### DATA EXCERPTS
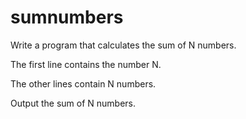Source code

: # sumnumbers

Write a program that calculates the sum of N numbers.


The first line contains the number N.

The other lines contain N numbers.


Output the sum of N numbers.
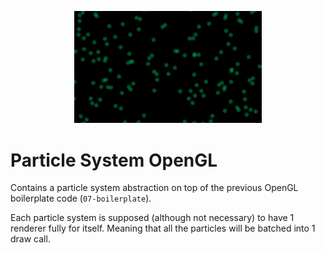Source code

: <p align="center"> 
    <img src=".imgs/showcase.png" width="300" /> 
</p>

# Particle System OpenGL

Contains a particle system abstraction on top of the previous OpenGL boilerplate code (`07-boilerplate`). 

Each particle system is supposed (although not necessary) to have 1 renderer fully for itself. 
Meaning that all the particles will be batched into 1 draw call.
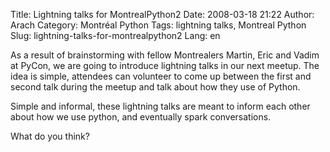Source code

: Title: Lightning talks for MontrealPython2
Date: 2008-03-18 21:22
Author: Arach
Category: Montréal Python
Tags: lightning talks, Montreal Python
Slug: lightning-talks-for-montrealpython2
Lang: en

As a result of brainstorming with fellow Montrealers Martin, Eric and
Vadim at PyCon, we are going to introduce lightning talks in our next
meetup. The idea is simple, attendees can volunteer to come up between
the first and second talk during the meetup and talk about how they use
of Python.

Simple and informal, these lightning talks are meant to inform each
other about how we use python, and eventually spark conversations.

What do you think?
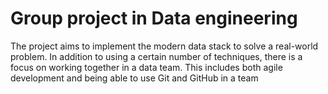 # Group project in Data engineering
The project aims to implement the modern data stack to solve a real-world problem. In addition to using a
certain number of techniques, there is a focus on working together in a data team. This includes both agile
development and being able to use Git and GitHub in a team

### REQUIRED ACTION
Transcribe the entries above word for word, but leave every picture out of your copy.

### REPLY TO THE TASK
Source code

: # sumnumbers

Write a program that calculates the sum of N numbers.


The first line contains the number N.

The other lines contain N numbers.


Output the sum of N numbers.
Source code

: <p align="center"> 
    <img src=".imgs/showcase.png" width="300" /> 
</p>

# Particle System OpenGL

Contains a particle system abstraction on top of the previous OpenGL boilerplate code (`07-boilerplate`). 

Each particle system is supposed (although not necessary) to have 1 renderer fully for itself. 
Meaning that all the particles will be batched into 1 draw call.
Source code

: Title: Lightning talks for MontrealPython2
Date: 2008-03-18 21:22
Author: Arach
Category: Montréal Python
Tags: lightning talks, Montreal Python
Slug: lightning-talks-for-montrealpython2
Lang: en

As a result of brainstorming with fellow Montrealers Martin, Eric and
Vadim at PyCon, we are going to introduce lightning talks in our next
meetup. The idea is simple, attendees can volunteer to come up between
the first and second talk during the meetup and talk about how they use
of Python.

Simple and informal, these lightning talks are meant to inform each
other about how we use python, and eventually spark conversations.

What do you think?
 # Group project in Data engineering
The project aims to implement the modern data stack to solve a real-world problem. In addition to using a
certain number of techniques, there is a focus on working together in a data team. This includes both agile
development and being able to use Git and GitHub in a team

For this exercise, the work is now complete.